> [ACTIVITY]: Everything from the line that contains "Grade 8 Cello" through the last line of the listing must be copied exactly, with both of those lines included and no others.

--------------------------------------------------

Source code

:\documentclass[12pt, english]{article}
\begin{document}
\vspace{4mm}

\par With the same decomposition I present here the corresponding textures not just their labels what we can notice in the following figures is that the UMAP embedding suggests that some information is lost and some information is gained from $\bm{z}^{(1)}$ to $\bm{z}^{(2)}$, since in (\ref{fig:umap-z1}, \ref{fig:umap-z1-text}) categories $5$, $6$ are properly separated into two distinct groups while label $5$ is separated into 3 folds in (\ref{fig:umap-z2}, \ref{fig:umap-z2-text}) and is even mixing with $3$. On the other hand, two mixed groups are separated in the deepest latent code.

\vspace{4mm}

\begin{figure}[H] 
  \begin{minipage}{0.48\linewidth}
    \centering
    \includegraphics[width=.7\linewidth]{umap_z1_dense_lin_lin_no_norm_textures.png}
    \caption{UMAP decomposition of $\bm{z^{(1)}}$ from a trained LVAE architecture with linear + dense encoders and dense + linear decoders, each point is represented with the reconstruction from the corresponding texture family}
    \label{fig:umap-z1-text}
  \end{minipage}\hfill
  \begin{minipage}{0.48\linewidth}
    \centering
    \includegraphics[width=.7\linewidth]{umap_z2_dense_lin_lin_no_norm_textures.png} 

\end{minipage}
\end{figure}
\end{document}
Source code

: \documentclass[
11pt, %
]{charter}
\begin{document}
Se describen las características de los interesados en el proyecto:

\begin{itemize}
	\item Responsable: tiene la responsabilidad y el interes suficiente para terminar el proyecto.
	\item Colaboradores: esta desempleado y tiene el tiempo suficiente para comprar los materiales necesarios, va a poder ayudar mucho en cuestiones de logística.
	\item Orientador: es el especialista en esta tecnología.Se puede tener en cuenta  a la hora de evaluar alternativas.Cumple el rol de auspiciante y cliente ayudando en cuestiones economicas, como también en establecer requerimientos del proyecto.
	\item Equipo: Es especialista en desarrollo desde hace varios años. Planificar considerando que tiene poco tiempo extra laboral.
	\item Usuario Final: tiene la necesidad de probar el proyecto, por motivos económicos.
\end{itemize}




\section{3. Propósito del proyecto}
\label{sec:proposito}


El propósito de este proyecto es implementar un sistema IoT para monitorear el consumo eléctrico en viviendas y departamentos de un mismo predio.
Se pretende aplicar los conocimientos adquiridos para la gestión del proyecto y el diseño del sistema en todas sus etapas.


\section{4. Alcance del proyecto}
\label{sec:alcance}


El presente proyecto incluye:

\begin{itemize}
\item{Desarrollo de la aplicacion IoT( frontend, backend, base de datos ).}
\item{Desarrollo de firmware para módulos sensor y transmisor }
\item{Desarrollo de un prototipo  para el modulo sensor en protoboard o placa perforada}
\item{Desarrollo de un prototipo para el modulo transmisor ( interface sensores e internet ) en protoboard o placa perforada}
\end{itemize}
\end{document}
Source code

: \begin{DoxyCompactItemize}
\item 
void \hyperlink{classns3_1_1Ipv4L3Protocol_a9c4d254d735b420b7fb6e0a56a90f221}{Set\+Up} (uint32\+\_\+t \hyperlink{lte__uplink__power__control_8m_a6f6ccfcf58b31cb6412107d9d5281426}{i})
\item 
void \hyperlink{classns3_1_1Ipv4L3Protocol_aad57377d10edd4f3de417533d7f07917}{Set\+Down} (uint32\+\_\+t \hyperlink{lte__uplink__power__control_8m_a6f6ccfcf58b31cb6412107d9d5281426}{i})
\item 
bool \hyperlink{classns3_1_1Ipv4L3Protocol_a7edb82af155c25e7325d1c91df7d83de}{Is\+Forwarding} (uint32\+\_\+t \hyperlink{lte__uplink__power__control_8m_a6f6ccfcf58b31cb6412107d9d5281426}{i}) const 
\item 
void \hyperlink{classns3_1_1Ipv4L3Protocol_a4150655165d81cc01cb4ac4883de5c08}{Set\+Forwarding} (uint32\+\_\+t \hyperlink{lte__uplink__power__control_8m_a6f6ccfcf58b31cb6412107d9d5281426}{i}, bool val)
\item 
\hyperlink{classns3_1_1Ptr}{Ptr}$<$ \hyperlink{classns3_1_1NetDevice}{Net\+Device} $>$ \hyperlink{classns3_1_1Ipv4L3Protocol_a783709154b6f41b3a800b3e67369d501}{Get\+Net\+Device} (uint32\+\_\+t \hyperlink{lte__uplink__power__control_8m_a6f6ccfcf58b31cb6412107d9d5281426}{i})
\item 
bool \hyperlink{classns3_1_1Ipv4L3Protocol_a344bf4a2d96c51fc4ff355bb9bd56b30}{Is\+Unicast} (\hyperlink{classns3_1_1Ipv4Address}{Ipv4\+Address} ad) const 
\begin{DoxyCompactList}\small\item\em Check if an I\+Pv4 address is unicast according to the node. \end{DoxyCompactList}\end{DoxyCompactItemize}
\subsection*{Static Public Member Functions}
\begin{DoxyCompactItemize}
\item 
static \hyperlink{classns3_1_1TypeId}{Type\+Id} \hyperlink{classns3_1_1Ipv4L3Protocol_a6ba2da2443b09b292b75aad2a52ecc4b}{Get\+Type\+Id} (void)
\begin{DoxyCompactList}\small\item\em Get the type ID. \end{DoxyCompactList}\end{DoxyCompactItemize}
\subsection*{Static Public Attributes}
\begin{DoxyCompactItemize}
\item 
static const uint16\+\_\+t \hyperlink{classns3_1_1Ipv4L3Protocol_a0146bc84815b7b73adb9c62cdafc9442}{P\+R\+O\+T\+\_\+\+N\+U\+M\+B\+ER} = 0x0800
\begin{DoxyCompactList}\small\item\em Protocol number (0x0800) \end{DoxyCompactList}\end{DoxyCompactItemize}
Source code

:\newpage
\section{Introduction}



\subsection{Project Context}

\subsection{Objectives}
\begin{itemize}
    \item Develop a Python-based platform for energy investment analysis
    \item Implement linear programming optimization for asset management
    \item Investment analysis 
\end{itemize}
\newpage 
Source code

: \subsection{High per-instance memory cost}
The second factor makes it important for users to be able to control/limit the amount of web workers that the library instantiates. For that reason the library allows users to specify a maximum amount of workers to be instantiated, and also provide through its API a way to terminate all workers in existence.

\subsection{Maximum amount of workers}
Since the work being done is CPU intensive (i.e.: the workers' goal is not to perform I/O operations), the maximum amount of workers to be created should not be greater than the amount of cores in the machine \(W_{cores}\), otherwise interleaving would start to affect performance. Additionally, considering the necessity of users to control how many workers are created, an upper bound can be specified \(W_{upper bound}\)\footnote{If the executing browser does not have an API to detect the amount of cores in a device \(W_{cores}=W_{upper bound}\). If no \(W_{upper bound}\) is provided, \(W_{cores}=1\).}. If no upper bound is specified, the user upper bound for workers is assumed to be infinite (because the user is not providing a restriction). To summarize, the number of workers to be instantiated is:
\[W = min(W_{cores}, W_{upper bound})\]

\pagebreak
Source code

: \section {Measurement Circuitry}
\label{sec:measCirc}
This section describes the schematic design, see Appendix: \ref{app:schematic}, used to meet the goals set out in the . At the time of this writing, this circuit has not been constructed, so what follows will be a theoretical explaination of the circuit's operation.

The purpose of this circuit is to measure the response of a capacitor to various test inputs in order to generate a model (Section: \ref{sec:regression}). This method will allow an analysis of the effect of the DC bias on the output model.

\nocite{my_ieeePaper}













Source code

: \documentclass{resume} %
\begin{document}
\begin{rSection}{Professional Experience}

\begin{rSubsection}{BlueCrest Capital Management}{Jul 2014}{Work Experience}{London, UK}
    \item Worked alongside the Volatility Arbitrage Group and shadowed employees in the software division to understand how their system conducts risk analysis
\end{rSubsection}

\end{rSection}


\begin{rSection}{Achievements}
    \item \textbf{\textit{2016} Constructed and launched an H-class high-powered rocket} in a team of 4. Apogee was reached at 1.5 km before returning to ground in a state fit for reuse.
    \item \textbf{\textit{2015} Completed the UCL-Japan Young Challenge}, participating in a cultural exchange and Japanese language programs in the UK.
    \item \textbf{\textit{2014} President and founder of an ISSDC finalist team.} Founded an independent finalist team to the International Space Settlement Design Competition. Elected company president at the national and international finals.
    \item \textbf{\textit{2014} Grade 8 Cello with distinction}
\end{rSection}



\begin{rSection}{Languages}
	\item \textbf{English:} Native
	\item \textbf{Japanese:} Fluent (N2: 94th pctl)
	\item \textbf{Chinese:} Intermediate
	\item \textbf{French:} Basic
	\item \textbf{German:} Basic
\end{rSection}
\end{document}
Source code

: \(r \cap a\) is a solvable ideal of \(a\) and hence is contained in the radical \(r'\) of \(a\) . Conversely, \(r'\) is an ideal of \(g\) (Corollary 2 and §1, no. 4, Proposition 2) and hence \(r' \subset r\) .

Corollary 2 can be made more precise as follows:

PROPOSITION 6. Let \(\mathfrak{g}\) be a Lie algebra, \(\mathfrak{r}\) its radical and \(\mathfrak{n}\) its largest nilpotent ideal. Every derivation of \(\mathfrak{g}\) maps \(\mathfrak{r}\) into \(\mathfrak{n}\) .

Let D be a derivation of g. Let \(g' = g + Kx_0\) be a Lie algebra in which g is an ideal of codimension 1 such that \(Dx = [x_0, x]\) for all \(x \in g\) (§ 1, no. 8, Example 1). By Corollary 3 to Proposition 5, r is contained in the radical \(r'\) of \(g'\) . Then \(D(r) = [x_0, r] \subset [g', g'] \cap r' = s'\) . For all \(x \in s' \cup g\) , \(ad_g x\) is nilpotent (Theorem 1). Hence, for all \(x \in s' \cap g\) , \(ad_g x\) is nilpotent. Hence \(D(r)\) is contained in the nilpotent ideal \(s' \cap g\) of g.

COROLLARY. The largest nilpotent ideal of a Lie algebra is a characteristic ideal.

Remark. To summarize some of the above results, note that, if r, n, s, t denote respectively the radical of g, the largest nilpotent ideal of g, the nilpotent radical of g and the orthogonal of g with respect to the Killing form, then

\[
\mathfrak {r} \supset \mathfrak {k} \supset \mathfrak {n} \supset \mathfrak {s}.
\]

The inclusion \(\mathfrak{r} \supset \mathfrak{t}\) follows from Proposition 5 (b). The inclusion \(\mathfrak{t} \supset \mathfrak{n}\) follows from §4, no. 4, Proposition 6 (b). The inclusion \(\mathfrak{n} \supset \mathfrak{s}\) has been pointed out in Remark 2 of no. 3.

--------------------------------------------------

> [THE COMPLETED TASK]:
    \item \textbf{\textit{2014} Grade 8 Cello with distinction}
\end{rSection}



\begin{rSection}{Languages}
	\item \textbf{English:} Native
	\item \textbf{Japanese:} Fluent (N2: 94th pctl)
	\item \textbf{Chinese:} Intermediate
	\item \textbf{French:} Basic
	\item \textbf{German:} Basic
\end{rSection}
\end{document}
Source code

: \(r \cap a\) is a solvable ideal of \(a\) and hence is contained in the radical \(r'\) of \(a\) . Conversely, \(r'\) is an ideal of \(g\) (Corollary 2 and §1, no. 4, Proposition 2) and hence \(r' \subset r\) .

Corollary 2 can be made more precise as follows:

PROPOSITION 6. Let \(\mathfrak{g}\) be a Lie algebra, \(\mathfrak{r}\) its radical and \(\mathfrak{n}\) its largest nilpotent ideal. Every derivation of \(\mathfrak{g}\) maps \(\mathfrak{r}\) into \(\mathfrak{n}\) .

Let D be a derivation of g. Let \(g' = g + Kx_0\) be a Lie algebra in which g is an ideal of codimension 1 such that \(Dx = [x_0, x]\) for all \(x \in g\) (§ 1, no. 8, Example 1). By Corollary 3 to Proposition 5, r is contained in the radical \(r'\) of \(g'\) . Then \(D(r) = [x_0, r] \subset [g', g'] \cap r' = s'\) . For all \(x \in s' \cup g\) , \(ad_g x\) is nilpotent (Theorem 1). Hence, for all \(x \in s' \cap g\) , \(ad_g x\) is nilpotent. Hence \(D(r)\) is contained in the nilpotent ideal \(s' \cap g\) of g.

COROLLARY. The largest nilpotent ideal of a Lie algebra is a characteristic ideal.

Remark. To summarize some of the above results, note that, if r, n, s, t denote respectively the radical of g, the largest nilpotent ideal of g, the nilpotent radical of g and the orthogonal of g with respect to the Killing form, then

\[
\mathfrak {r} \supset \mathfrak {k} \supset \mathfrak {n} \supset \mathfrak {s}.
\]

The inclusion \(\mathfrak{r} \supset \mathfrak{t}\) follows from Proposition 5 (b). The inclusion \(\mathfrak{t} \supset \mathfrak{n}\) follows from §4, no. 4, Proposition 6 (b). The inclusion \(\mathfrak{n} \supset \mathfrak{s}\) has been pointed out in Remark 2 of no. 3.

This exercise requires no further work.